USGS cabinets are gone
Two long rows of cabinets containing the USGS collection of fossils have been removed from the museum's Richmond facility because all the fossils have been rehoused in new cabinets. The marks on the floor indicate where the two rows of cabinets used to be. Photo by Erica Clites.
 
After three years of working on the NSF-funded USGS collections rehousing project, we are nearing the end, but in reality, curation will continue as the collection gets used and properly stored. We are finished rehousing almost 90% of the entire collection, with 52 of the 60 new steel cabinets and drawers filled with fossils! Undergraduate student assistants (Gina Hwang and Alexis Williams) will continue to organize the remaining Pleistocene and Holocene specimens this summer. Seventy empty original cabinets were moved out recently to make space for cabinets of McKittrick fossils that will be moved to our secure, off-site facility in Richmond this summer. Other students who assisted with the project this year included: Faris Katkhuda, Dianne Quiroz, James Saulsbury, Monica Theibault as well as recent graduate Michael Reyes.

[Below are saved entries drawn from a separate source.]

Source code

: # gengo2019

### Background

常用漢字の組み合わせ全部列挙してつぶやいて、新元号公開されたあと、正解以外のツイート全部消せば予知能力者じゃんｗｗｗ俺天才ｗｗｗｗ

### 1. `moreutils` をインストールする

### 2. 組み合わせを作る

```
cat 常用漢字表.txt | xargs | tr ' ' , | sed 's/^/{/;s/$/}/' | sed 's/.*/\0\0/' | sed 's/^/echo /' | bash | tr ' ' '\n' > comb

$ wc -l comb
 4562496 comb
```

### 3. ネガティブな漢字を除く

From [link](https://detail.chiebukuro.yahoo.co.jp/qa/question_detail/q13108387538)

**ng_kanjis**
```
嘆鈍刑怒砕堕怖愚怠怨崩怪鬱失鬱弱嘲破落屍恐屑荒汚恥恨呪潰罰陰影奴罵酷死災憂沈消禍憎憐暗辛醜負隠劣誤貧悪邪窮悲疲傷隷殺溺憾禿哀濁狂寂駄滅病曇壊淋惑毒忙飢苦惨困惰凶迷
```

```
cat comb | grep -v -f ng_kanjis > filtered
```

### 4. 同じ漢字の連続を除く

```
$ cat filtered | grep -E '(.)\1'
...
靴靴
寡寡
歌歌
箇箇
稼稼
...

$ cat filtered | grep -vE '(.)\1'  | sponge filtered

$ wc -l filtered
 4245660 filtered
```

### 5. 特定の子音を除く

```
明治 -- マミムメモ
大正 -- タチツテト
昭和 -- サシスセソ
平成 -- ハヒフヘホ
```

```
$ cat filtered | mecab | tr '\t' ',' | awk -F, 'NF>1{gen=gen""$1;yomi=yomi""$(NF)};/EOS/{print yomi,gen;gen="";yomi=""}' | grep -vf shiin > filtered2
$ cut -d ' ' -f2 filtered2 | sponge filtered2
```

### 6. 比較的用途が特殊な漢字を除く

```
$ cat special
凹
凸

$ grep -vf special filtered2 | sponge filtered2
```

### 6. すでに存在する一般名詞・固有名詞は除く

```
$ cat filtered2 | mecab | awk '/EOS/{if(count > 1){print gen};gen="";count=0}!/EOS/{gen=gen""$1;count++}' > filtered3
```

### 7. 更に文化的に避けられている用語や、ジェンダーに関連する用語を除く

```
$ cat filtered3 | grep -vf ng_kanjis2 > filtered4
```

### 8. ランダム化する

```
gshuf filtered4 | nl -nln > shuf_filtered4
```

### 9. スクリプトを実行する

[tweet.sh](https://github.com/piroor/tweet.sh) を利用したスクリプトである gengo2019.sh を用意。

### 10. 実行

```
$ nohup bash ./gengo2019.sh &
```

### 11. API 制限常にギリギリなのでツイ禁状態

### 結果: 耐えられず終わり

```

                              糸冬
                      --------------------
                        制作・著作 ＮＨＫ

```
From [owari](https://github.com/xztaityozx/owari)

At least a third of the UCMP-USGS collection at our off-site museum collections facility is Miocene in age. For most of the Cenozoic epochs, fossils from the different formations were separated when UCMP received the collection. For the Miocene, we have retained the original age assignments of early, middle or late Miocene. Museum professionals never want to lose any information when re-curating a collection. The decision to keep these original age designations was made with the goal to organize the collection so it is more useful to researchers. Dividing the localities and curating the fossils within at this finer scale required additional time and attention, but will be worth it according to invertebrate paleontologists familiar with the collection.

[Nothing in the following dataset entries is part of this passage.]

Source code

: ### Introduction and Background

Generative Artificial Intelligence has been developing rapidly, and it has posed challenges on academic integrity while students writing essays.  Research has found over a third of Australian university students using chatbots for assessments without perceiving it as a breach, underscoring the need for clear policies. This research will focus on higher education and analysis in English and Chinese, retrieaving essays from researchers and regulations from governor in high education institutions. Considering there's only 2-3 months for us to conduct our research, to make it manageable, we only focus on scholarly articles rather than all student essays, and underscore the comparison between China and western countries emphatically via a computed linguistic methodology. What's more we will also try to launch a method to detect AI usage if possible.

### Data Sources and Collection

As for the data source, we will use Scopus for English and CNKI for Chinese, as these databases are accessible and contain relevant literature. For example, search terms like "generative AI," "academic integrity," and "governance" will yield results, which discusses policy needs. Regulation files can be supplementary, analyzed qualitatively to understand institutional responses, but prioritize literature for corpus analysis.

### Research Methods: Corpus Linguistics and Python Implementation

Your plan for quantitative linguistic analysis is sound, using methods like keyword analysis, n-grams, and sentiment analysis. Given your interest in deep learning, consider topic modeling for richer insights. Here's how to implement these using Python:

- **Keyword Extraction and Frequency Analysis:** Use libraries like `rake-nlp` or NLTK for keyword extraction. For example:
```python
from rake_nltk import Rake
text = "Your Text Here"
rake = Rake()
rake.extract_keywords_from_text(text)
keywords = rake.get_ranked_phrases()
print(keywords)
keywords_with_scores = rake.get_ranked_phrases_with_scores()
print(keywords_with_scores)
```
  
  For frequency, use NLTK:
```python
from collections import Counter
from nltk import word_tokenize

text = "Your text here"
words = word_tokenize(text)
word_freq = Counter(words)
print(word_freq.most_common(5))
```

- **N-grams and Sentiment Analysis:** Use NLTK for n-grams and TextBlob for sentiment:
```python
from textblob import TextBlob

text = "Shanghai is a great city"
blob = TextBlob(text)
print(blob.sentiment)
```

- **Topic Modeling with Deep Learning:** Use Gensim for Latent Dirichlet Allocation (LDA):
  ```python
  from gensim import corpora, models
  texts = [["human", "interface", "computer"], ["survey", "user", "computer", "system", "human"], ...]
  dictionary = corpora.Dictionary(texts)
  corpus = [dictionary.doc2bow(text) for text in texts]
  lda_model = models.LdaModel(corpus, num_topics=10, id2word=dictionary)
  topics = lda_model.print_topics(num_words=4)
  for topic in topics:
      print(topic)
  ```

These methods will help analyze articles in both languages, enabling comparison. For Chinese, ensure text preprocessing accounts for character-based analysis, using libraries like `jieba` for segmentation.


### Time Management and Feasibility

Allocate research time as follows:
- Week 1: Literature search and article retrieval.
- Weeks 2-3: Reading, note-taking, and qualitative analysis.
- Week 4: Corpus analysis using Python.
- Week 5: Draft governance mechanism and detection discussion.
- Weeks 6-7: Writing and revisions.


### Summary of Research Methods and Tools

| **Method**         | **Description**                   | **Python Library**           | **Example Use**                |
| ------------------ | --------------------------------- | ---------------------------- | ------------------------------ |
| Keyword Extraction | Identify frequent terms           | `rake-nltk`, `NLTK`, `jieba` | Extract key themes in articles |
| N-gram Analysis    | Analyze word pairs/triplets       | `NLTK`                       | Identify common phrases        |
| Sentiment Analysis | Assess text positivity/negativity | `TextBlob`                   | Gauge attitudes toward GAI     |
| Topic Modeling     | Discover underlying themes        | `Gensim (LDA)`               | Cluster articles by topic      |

During the 2014-15 school year, UC undergraduate research assistants, Ken Gourley, Kara James, Joan Li and Holly Seyler helped photograph and rehouse Mesozoic and Cenozoic fossils. A new zooming feature in CalPhotos allows the user to upload high resolution versions of all project photos. Check it out for yourself on the CalPhotos site! We also have a working draft of the Citizen Science module and soon you will be able to help us identify and count fossils from each USGS locality! Details to follow on future blog posts on the UCMP website.